In answer to which Madeline said nothing.
“At any rate, Miss Madeline,
you ought to say a word for him,” continued
Mrs. Baker; “for he used to worship the sound
of your voice. I’ve known him lay there
and listen, listen, listen, for your very footfall.”
“How can you talk such stuff,
Mrs. Baker? You have never known anything of
the kind and even if he had, how could you
know it? You should not talk such nonsense to
me, and I beg you won’t again.” Then
she went away, and began to read a paper about sick
people written by Florence Nightingale.
But it was by no means Lady Staveley’s
desire that her daughter should take to the Florence
Nightingale line of life. The charities of Noningsby
were done on a large scale, in a quiet, handsome,
methodical manner, and were regarded by the mistress
of the mansion as a very material part of her life’s
duty; but she would have been driven distracted had
she been told that a daughter of hers was about to
devote herself exclusively to charity. Her ideas
of general religion were the same. Morning and
evening prayers, church twice on Sundays, attendance
at the Lord’s table at any rate once a month,
were to herself and in her estimation for
her own family essentials of life.
And they had on her their practical effects. She
was not given to backbiting though, when
stirred by any motive near to her own belongings,
she would say an ill-natured word or two. She
was mild and forbearing to her inferiors. Her
hand was open to the poor. She was devoted to
her husband and her children. In no respect was
she self-seeking or self-indulgent. But, nevertheless,
she appreciated thoroughly the comforts of a good
income for herself and for her children.
She liked to see nice-dressed and nice-mannered people
about her, preferring those whose fathers and mothers
were nice before them. She liked to go about in
her own carriage, comfortably. She liked the
feeling that her husband was a judge, and that he
and she were therefore above other lawyers and other
lawyers’ wives. She would not like to have
seen Mrs. Furnival walk out of a room before her,
nor perhaps to see Sophia Furnival when married take
precedence of her own married daughter. She liked
to live in a large place like Noningsby, and preferred
country society to that of the neighbouring town.
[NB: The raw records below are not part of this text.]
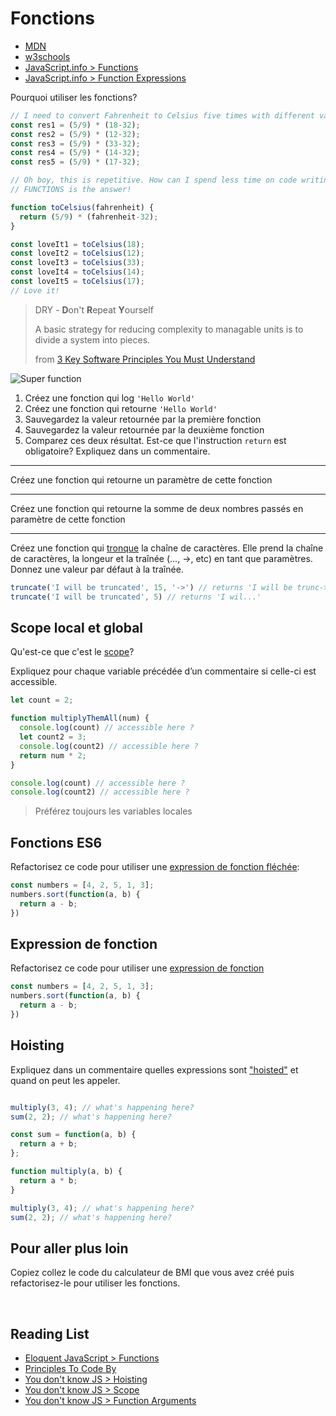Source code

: # Fonctions

+ [MDN](https://developer.mozilla.org/en-US/docs/Web/JavaScript/Reference/Functions)
+ [w3schools](https://www.w3schools.com/js/js_functions.asp)
+ [JavaScript.info > Functions](https://javascript.info/function-basics)
+ [JavaScript.info > Function Expressions](https://javascript.info/function-expressions-arrows)

Pourquoi utiliser les fonctions?
​
```js
// I need to convert Fahrenheit to Celsius five times with different values:
const res1 = (5/9) * (18-32);
const res2 = (5/9) * (12-32);
const res3 = (5/9) * (33-32);
const res4 = (5/9) * (14-32);
const res5 = (5/9) * (17-32);

// Oh boy, this is repetitive. How can I spend less time on code writing and its maintaining?
// FUNCTIONS is the answer!

function toCelsius(fahrenheit) {
  return (5/9) * (fahrenheit-32);
}

const loveIt1 = toCelsius(18);
const loveIt2 = toCelsius(12);
const loveIt3 = toCelsius(33);
const loveIt4 = toCelsius(14);
const loveIt5 = toCelsius(17);
// Love it!
```

> DRY - **D**on't **R**epeat **Y**ourself
>
> A basic strategy for reducing complexity to managable units is to divide a system into pieces.
>
> from [3 Key Software Principles You Must Understand](https://code.tutsplus.com/tutorials/3-key-software-principles-you-must-understand--net-25161)

![Super function](http://www.commitstrip.com/wp-content/uploads/2014/12/La-fonctoin-utile-650-final.jpg)

1. Créez une fonction qui log `'Hello World'`
2. Créez une fonction qui retourne `'Hello World'`
3. Sauvegardez la valeur retournée par la première fonction
3. Sauvegardez la valeur retournée par la deuxième fonction
4. Comparez ces deux résultat. Est-ce que l'instruction `return` est obligatoire? Expliquez dans un commentaire.

---

Créez une fonction qui retourne un paramètre de cette fonction

---

Créez une fonction qui retourne la somme de deux nombres passés en paramètre de cette fonction

---

Créez une fonction qui [tronque](https://developer.mozilla.org/en-US/docs/Web/JavaScript/Reference/Global_Objects/String/substring) la chaîne de caractères. Elle prend la chaîne de caractères, la longeur et la traînée (..., ->, etc) en tant que paramètres.
Donnez une valeur par défaut à la traînée. 
```js
truncate('I will be truncated', 15, '->') // returns 'I will be trunc->'
truncate('I will be truncated', 5) // returns 'I wil...'
```

## Scope local et global

Qu'est-ce que c'est le [scope](https://www.w3schools.com/js/js_scope.asp)?

Expliquez pour chaque variable précédée d’un commentaire si celle-ci est accessible.
​
```js
let count = 2;

function multiplyThemAll(num) {
  console.log(count) // accessible here ?
  let count2 = 3;
  console.log(count2) // accessible here ?
  return num * 2;
}

console.log(count) // accessible here ?
console.log(count2) // accessible here ?

```
> Préférez toujours les variables locales

<!-- ## Fonctions pures et impures

Une fonction pure est
​
> The function always returns the same result if the same arguments are passed in. It does not depend on any state, or data, change during a program’s exécution. It must only depend on its input arguments.
>
> from [What Are Pure Functions And Why Use Them?](https://medium.com/@jamesjefferyuk/javascript-what-are-pure-functions-4d4d5392d49c)

Refactorisez ce code pour avoir une fonction pure :
```js

const totalPrice = 0;

function calcPrice(price, qty) {
  totalPrice = price * qty;
}

calcPrice(14, 3);
```

> Quand vous pouvez, créez toujours les fonctions pures -->

## Fonctions ES6

Refactorisez ce code pour utiliser une [expression de fonction fléchée](https://developer.mozilla.org/en-US/docs/Web/JavaScript/Reference/Functions/Arrow_functions):

```js
const numbers = [4, 2, 5, 1, 3];
numbers.sort(function(a, b) {
  return a - b;
})
```

## Expression de fonction  

Refactorisez ce code pour utiliser une [expression de fonction](https://developer.mozilla.org/en-US/docs/Web/JavaScript/Reference/Operators/function)

```js
const numbers = [4, 2, 5, 1, 3];
numbers.sort(function(a, b) {
  return a - b;
})
```

## Hoisting

Expliquez dans un commentaire quelles expressions sont ["hoisted"](https://developer.mozilla.org/en-US/docs/Glossary/Hoisting) et quand on peut les appeler.

```js

multiply(3, 4); // what's happening here?
sum(2, 2); // what's happening here?

const sum = function(a, b) { 
  return a + b;
};

function multiply(a, b) {
  return a * b;
}

multiply(3, 4); // what's happening here?
sum(2, 2); // what's happening here?
```

## Pour aller plus loin

Copiez collez le code du calculateur de BMI que vous avez créé puis refactorisez-le pour utiliser les fonctions.

<!-- pures. -->
​
## Reading List

+ [Eloquent JavaScript > Functions](https://eloquentjavascript.net/03_functions.html)
+ [Principles To Code By](https://medium.com/dailyjs/principles-to-code-by-3c516ad61fcc)
+ [You don't know JS > Hoisting](https://github.com/getify/You-Dont-Know-JS/blob/master/scope%20%26%20closures/ch4.md)
+ [You don't know JS > Scope](https://github.com/getify/You-Dont-Know-JS/blob/master/scope%20%26%20closures/ch1.md#review-tldr)
+ [You don't know JS > Function Arguments](https://github.com/getify/You-Dont-Know-JS/blob/master/types%20%26%20grammar/ch5.md#function-arguments)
It will be said that I have drawn
an impossible character, and depicted a woman who
served both God and Mammon. To this accusation
I will not plead, but will ask my accusers whether
in their life’s travail they have met no such
ladies as Lady Staveley?
But such as she was, whether good
or bad, she had no desire whatever that her daughter
should withdraw herself from the world, and give up
to sick women what was meant for mankind. Her
idea of a woman’s duties comprehended the birth,
bringing up, education, and settlement in life of
children, also due attendance upon a husband, with
a close regard to his special taste in cookery.
There was her granddaughter Marian. She was already
thinking what sort of a wife she would make, and what
commencements of education would best fit her to be
a good mother. It is hardly too much to say that
Marian’s future children were already a subject
of care to her. Such being her disposition, it
was by no means matter of joy to her when she found
that Madeline was laying out for herself little ways
of life, tending in some slight degree to the monastic.
Nothing was said about it, but she fancied that Madeline
had doffed a ribbon or two in her usual evening attire.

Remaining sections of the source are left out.